Hoje em dia, com os avanços tecnológicos, as produções audiovisuais podem ser acessadas com mais facilidade pelas plataformas online, tanto pagas quanto gratuitas, que permitem uma divulgação e disseminação dos conteúdos produzidos por mulheres de forma mais rápida e acessível aos públicos.

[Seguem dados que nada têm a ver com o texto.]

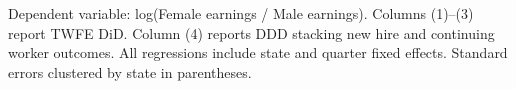 \begin{table}[htbp]
   \par \raggedright 
   Dependent variable: log(Female earnings / Male earnings). Columns (1)--(3) report TWFE DiD. Column (4) reports DDD stacking new hire and continuing worker outcomes. All regressions include state and quarter fixed effects. Standard errors clustered by state in parentheses.
\end{table}


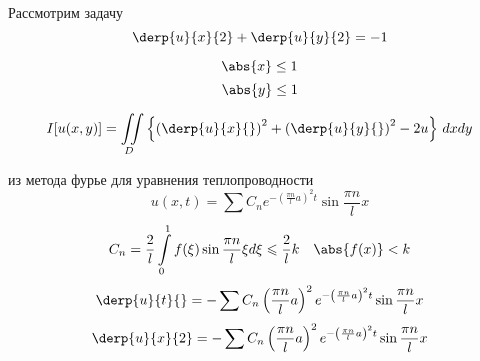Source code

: Рассмотрим задачу 
\[ \derp{u}{x}{2} + \derp{u}{y}{2} = -1 \]

\[ \abs{x} \leq 1 \]
\[ \abs{y} \leq 1 \]

\[ I[u(x, y)] = \iint\limits_D \left\{ \left(\derp{u}{x}{} \right)^2 + \left(\derp{u}{y}{} \right)^2 - 2 u \right\}\, dx dy \]

из метода фурье для уравнения теплопроводности
\[u(x, t) = \sum C_n e^{- \left( \frac{\pi n}{l} a\right)^2 t} \sin \frac{\pi n}{l} x\]
	\[C_n = \frac{2}{l} \int\limits_{0}^{1} f (\xi) \sin \frac{\pi n}{l} \xi d \xi \leqslant \frac{2}{l} k \quad \abs{f(x)} < k\]
	\[\derp{u}{t}{} = - \sum C_n \left( \frac{\pi n}{l} a\right)^2 e^{- \left( \frac{\pi n}{l} a\right)^2 t} \sin \frac{\pi n}{l} x\]
	\[\derp{u}{x}{2} = - \sum C_n \left( \frac{\pi n}{l} a\right)^2 e^{- \left( \frac{\pi n}{l} a\right)^2 t} \sin \frac{\pi n}{l} x\]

Porém, como observou Everlane, estas plataformas, por mais que ajudem, ainda precisam de certa atenção, pois, há uma grande quantidade de pessoas no Brasil que não tem acesso à internet. “Eu acho que é uma plataforma muito importante, de alguma maneira, contribui para que os filmes cheguem em lugares onde não chegaria muito fácil, onde não tem cinema, não tem mostras, enfim, de alguma maneira, contribui sim para que algumas pessoas possam ver estes filmes e possam se apaixonar pelas imagens, se apaixonar pelo cinema, e começar a fazer seus filmes, é incontestável essa dimensão. Mas, ao mesmo tempo, a gente tem que entender que essas coisas não chegam em todos os lugares, porque nem todos os lugares tem luz, imagina internet”.  

Representatividade

É extremamente importante a representatividade das mulheres e de outras minorias neste meio. É necessário que elas ocupem estes espaços para que mais pessoas possam se enxergar fazendo parte dele. Isto gera uma onda de inspiração para produções autorais mais diversificadas, que lutam por um espaço nesta indústria cinematográfica de maioria masculina.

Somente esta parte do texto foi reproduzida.